**What is required:** In the data below, which lines hold the word "keeping"? Copy them.

**Entries shown:**

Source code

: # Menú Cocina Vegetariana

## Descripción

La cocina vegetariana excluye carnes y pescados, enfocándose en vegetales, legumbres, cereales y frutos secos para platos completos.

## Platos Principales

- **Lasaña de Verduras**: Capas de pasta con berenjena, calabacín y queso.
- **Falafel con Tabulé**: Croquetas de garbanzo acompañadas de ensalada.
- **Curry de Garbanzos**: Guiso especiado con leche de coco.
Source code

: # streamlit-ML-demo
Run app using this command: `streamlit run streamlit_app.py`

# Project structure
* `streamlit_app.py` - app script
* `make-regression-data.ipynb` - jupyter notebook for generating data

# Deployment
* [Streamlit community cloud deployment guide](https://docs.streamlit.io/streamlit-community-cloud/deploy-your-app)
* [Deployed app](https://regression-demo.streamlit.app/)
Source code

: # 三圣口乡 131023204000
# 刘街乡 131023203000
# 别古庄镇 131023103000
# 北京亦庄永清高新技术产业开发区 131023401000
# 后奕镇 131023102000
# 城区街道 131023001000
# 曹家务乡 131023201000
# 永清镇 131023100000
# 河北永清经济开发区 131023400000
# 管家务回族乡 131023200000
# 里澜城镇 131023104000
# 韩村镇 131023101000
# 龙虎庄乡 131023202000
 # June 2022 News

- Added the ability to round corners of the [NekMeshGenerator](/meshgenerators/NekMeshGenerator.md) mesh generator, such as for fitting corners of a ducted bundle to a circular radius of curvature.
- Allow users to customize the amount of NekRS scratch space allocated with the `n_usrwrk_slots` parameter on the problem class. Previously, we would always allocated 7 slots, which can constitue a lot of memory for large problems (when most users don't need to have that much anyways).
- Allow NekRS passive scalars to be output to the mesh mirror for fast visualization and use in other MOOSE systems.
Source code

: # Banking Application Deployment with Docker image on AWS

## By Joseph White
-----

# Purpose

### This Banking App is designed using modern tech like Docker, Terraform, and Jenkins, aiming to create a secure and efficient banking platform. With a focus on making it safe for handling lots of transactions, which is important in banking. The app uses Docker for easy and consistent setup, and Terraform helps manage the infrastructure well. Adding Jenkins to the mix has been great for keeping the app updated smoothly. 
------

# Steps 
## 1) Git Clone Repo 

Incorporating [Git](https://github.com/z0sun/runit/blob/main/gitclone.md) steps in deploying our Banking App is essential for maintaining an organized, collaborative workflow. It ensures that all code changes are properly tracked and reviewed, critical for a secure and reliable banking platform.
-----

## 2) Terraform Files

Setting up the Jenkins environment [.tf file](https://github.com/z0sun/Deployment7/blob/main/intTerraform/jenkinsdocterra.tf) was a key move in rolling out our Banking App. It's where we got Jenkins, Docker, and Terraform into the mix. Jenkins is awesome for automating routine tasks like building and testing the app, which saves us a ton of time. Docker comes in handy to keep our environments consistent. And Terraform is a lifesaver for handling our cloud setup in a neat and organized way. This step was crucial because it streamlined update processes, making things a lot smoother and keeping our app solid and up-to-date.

**Exercise solution:**
### This Banking App is designed using modern tech like Docker, Terraform, and Jenkins, aiming to create a secure and efficient banking platform. With a focus on making it safe for handling lots of transactions, which is important in banking. The app uses Docker for easy and consistent setup, and Terraform helps manage the infrastructure well. Adding Jenkins to the mix has been great for keeping the app updated smoothly. 
Setting up the Jenkins environment [.tf file](https://github.com/z0sun/Deployment7/blob/main/intTerraform/jenkinsdocterra.tf) was a key move in rolling out our Banking App. It's where we got Jenkins, Docker, and Terraform into the mix. Jenkins is awesome for automating routine tasks like building and testing the app, which saves us a ton of time. Docker comes in handy to keep our environments consistent. And Terraform is a lifesaver for handling our cloud setup in a neat and organized way. This step was crucial because it streamlined update processes, making things a lot smoother and keeping our app solid and up-to-date.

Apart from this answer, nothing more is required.